* _The problem_
Every line below containing the word "begin" should be found and copied.

* _Material provided_
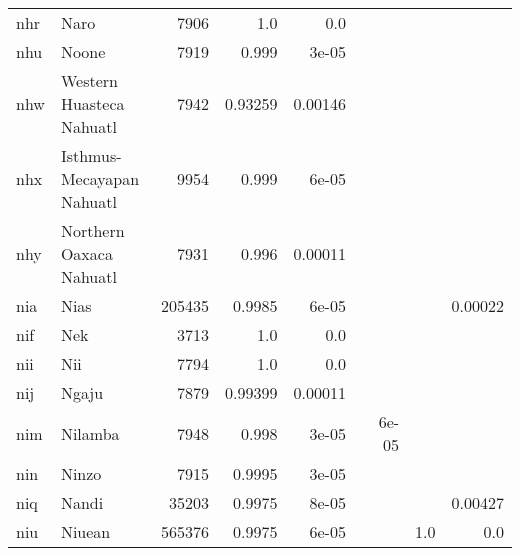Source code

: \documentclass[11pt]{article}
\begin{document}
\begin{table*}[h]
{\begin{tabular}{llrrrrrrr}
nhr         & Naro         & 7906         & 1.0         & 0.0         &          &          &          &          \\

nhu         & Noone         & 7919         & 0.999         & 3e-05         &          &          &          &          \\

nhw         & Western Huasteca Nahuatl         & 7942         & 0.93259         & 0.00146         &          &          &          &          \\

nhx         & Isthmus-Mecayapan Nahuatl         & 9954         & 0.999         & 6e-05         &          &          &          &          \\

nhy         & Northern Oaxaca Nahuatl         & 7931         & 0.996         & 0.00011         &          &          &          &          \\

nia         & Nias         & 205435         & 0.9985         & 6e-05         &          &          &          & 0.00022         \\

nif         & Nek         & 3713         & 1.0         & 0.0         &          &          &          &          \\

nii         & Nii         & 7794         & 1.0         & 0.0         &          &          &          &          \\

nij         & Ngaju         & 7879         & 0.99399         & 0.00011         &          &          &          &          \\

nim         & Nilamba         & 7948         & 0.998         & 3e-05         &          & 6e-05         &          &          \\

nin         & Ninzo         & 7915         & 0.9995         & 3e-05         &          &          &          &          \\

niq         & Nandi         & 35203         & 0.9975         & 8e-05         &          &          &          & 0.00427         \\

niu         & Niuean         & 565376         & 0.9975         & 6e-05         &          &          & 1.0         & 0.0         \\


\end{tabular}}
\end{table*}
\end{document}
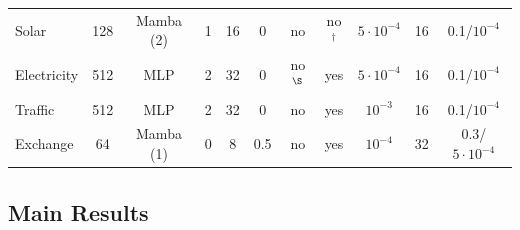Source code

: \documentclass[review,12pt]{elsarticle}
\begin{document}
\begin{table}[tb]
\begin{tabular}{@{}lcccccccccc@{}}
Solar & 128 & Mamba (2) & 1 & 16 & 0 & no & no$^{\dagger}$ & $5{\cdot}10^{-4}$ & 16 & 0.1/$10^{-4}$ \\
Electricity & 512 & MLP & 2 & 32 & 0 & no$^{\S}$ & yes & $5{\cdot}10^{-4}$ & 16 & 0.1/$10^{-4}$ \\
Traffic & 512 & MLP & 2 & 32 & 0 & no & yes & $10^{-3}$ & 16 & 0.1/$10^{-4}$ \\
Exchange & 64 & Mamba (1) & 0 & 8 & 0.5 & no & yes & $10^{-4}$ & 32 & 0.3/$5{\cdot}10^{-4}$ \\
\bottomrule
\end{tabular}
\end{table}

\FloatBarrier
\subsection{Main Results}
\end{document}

* _Answer to this exercise_
\begin{document}
\begin{table*}[h]
{\begin{tabular}{llrrrrrrr}
\begin{document}
\begin{table}[tb]
\begin{tabular}{@{}lcccccccccc@{}}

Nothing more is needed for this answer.